Another important move has been towards making statistical analysis code and data openly available. Even today, scientists often refuse to release their published data and code, making it impossible to retrace the steps that led to a published result or to check for potential confounding factors in the study. To counteract this tendency, movements are starting worldwide to implement research transparency.
A second group of scientists simply refuses to accept that there is a replication crisis. This group includes eminent professors such as Bargh (Yale University) and Daniel T. Gilbert (Harvard University); the latter has even gone on record to say that the replication rate of the Science article discussed above may be “statistically indistinguishable from 100%.” Others, such as Susan Fiske (Princeton University), have referred to critics of published work as “methodological terrorists”. Researchers in this group have either an incomplete understanding of the statistical issues behind non-replicability or are simply unwilling to accept that their field is facing a crisis.
What will it take for this crisis to end? Apart from obvious things, such as changing incentives at the institutional level, and the changes already happening (open science, pre-registered analyses, replications), a change in attitude is necessary. This has to come from individual scientists in leadership positions. First, researchers need to cultivate a learner’s mindset: they should be willing to admit that a particular result may not be true. Researchers often succumb to the instinct to stand their ground and to defend their position. Cultivating uncertainty about one’s own beliefs is hard – but there is no other way in science. Senior scientists should lead by example, by embracing uncertainty and trying to falsify their favourite theories. Second, the quality of statistical training provided to experimental scientists has to improve. We need to prepare the next generation to go beyond a point-and-click mentality.

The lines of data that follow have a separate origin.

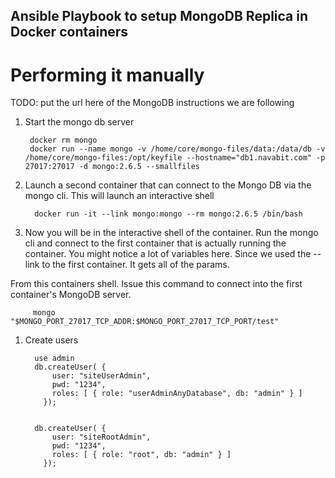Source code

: Ansible Playbook to setup MongoDB Replica in Docker containers
---------------------------------



# Performing it manually

TODO: put the url here of the MongoDB instructions we are following

1.  Start the mongo db server

         docker rm mongo
         docker run --name mongo -v /home/core/mongo-files/data:/data/db -v /home/core/mongo-files:/opt/keyfile --hostname="db1.navabit.com" -p 27017:27017 -d mongo:2.6.5 --smallfiles

1. Launch a second container that can connect to the Mongo DB via the mongo cli.  This will launch an interactive shell

         docker run -it --link mongo:mongo --rm mongo:2.6.5 /bin/bash

1. Now you will be in the interactive shell of the container.  Run the mongo cli and connect to the first container that is actually running the container.
You might notice a lot of variables here.  Since we used the --link to the first container.  It gets all of the params.

From this containers shell.  Issue this command to connect into the first container's MongoDB server.

         mongo "$MONGO_PORT_27017_TCP_ADDR:$MONGO_PORT_27017_TCP_PORT/test"

1. Create users

         use admin
         db.createUser( {
             user: "siteUserAdmin",
             pwd: "1234",
             roles: [ { role: "userAdminAnyDatabase", db: "admin" } ]
           });


         db.createUser( {
             user: "siteRootAdmin",
             pwd: "1234",
             roles: [ { role: "root", db: "admin" } ]
           });

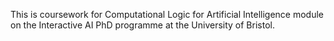 This is coursework for Computational Logic for Artificial Intelligence module on the Interactive AI PhD programme at the University of Bristol.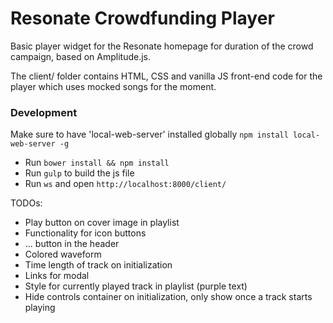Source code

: # Resonate Crowdfunding Player

Basic player widget for the Resonate homepage for duration of the crowd campaign, based on Amplitude.js.

The client/ folder contains HTML, CSS and vanilla JS front-end code for the player which uses mocked songs for the moment.

### Development

Make sure to have 'local-web-server' installed globally `npm install local-web-server -g`

* Run `bower install && npm install`
* Run `gulp` to build the js file
* Run `ws` and open `http://localhost:8000/client/`


TODOs:
* Play button on cover image in playlist
* Functionality for icon buttons
* ... button in the header
* Colored waveform
* Time length of track on initialization
* Links for modal
* Style for currently played track in playlist (purple text)
* Hide controls container on initialization, only show once a track starts playing
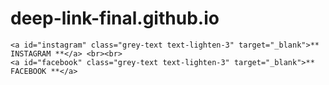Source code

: # deep-link-final.github.io


<!DOCTYPE html>
<html lang="en">
<head>
  <meta charset="UTF-8">
  <meta http-equiv="X-UA-Compatible" content="IE=edge">
  <meta name="viewport" content="width=device-width, initial-scale=1.0">
  <title>*TESTE REDIRECIONAMENTO LINK* VERSAO 1.4</title>
</head>
<body>
  

   <script>
      function getMobileOperatingSystem() {
         var userAgent = navigator.userAgent || navigator.vendor || window.opera;
         if( userAgent.match( /iPad/i ) || userAgent.match( /iPhone/i ) || userAgent.match( /iPod/i ) )
         {
            return 'iOS';
         }
         else if( userAgent.match( /Android/i ) )
         {
            return 'Android';
         }
         else
         {
            return 'unknown';
         }
      }
  
      function onLoad(){
         var instagram = "http://www.instagram.com/rioclaroloterias";
         var facebook = "http://www.facebook.com/rioclaroloterias";
         switch(getMobileOperatingSystem()){
             case 'Android':
                  instagram = "instagram://user?username=rioclaroloterias";
                  facebook = "intent://page/104067871350708?referrer=app_link#Intent;package=com.facebook.katana;scheme=fb;end";
                  break;
             case 'iOS':
                  instagram = "instagram://user?username=rioclaroloterias";
                  facebook = "fb://page/?id=104067871350708";
                  break;
             default:
                  break;
          }
         document.getElementById('instagram').setAttribute('href', instagram);
         document.getElementById('facebook').setAttribute('href', facebook);
        
      }
      window.onload = onLoad;
      </script>
    
    <a id="instagram" class="grey-text text-lighten-3" target="_blank">** INSTAGRAM **</a> <br><br>
    <a id="facebook" class="grey-text text-lighten-3" target="_blank">** FACEBOOK **</a>
    


</body>
</html>
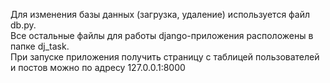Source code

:Для изменения базы данных (загрузка, удаление) используется файл db.py.  
Все остальные файлы для работы django-приложения расположены в папке dj_task.  
При запуске приложения получить страницу с таблицей пользователей и постов можно по адресу 127.0.0.1:8000
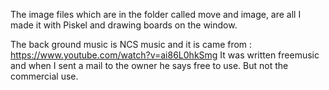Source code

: The image files which are in the folder called move and image, are all I made it with Piskel and drawing boards on the window.

The back ground music is NCS music and it is came from : https://www.youtube.com/watch?v=ai86L0hkSmg
It was written freemusic and when I sent a mail to the owner he says free to use. But not the commercial use.
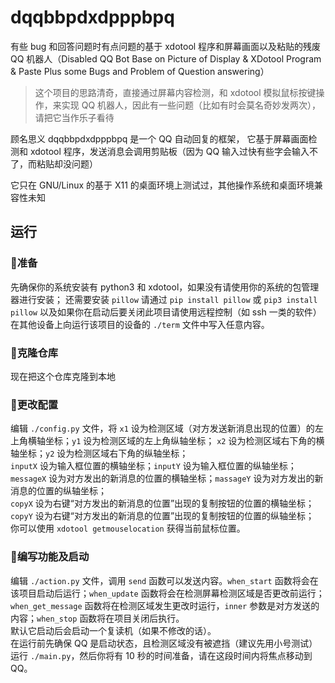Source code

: # dqqbbpdxdpppbpq
 有些 bug 和回答问题时有点问题的基于 xdotool 程序和屏幕画面以及粘贴的残废 QQ 机器人（Disabled QQ Bot Base on Picture of Display & XDotool Program & Paste Plus some Bugs and Problem of Question answering）

> 这个项目的思路清奇，直接通过屏幕内容检测，和 xdotool 模拟鼠标按键操作，来实现 QQ 机器人，因此有一些问题（比如有时会莫名奇妙发两次），请把它当作乐子看待

顾名思义 dqqbbpdxdpppbpq 是一个 QQ 自动回复的框架，
它基于屏幕画面检测和 xdotool 程序，发送消息会调用剪贴板（因为 QQ 输入过快有些字会输入不了，而粘贴却没问题）  

它只在 GNU/Linux 的基于 X11 的桌面环境上测试过，其他操作系统和桌面环境兼容性未知

## 运行
### 🥚准备
先确保你的系统安装有 python3 和 xdotool，如果没有请使用你的系统的包管理器进行安装；
还需要安装 `pillow` 请通过 `pip install pillow` 或 `pip3 install pillow`
以及如果你在启动后要关闭此项目请使用远程控制（如 ssh 一类的软件）在其他设备上向运行该项目的设备的 `./term` 文件中写入任意内容。

### 🐣克隆仓库
现在把这个仓库克隆到本地

### 🐤更改配置
编辑 `./config.py` 文件，将 `x1` 设为检测区域（对方发送新消息出现的位置）的左上角横轴坐标；`y1` 设为检测区域的左上角纵轴坐标；
`x2` 设为检测区域右下角的横轴坐标；`y2` 设为检测区域右下角的纵轴坐标；  
`inputX` 设为输入框位置的横轴坐标；`inputY` 设为输入框位置的纵轴坐标；  
`messageX` 设为对方发出的新消息的位置的横轴坐标；`massageY` 设为对方发出的新消息的位置的纵轴坐标；  
`copyX` 设为右键“对方发出的新消息的位置”出现的复制按钮的位置的横轴坐标；`copyY` 设为右键“对方发出的新消息的位置”出现的复制按钮的位置的纵轴坐标；  
你可以使用 `xdotool getmouselocation` 获得当前鼠标位置。

### 🐔编写功能及启动
编辑 `./action.py` 文件，调用 `send` 函数可以发送内容。`when_start` 函数将会在该项目启动后运行；`when_update` 函数将会在检测屏幕检测区域是否更改前运行；`when_get_message` 函数将在检测区域发生更改时运行，`inner` 参数是对方发送的内容；`when_stop` 函数将在项目关闭后执行。  
默认它启动后会启动一个复读机（如果不修改的话）。  
在运行前先确保 QQ 是启动状态，且检测区域没有被遮挡（建议先用小号测试）  
运行 `./main.py`，然后你将有 10 秒的时间准备，请在这段时间内将焦点移动到 QQ。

Will these changes happen? At least in the psychological sciences, things are already better today than in 2015, when the Science study came out. More and more young scientists are becoming aware of problems and they are addressing them constructively through open data practices and other measures. Modern developments like MOOCs are also likely to help in disseminating statistical theory and practice. Researchers have also been posting their data on the Open Science Framework before their papers are published. It remains to be seen how much of an improvement this will lead to in the long run.
Shravan Vasishth is a professor of psycholinguistics and neurolinguistics at the Department of Linguistics, University of Potsdam, Germany.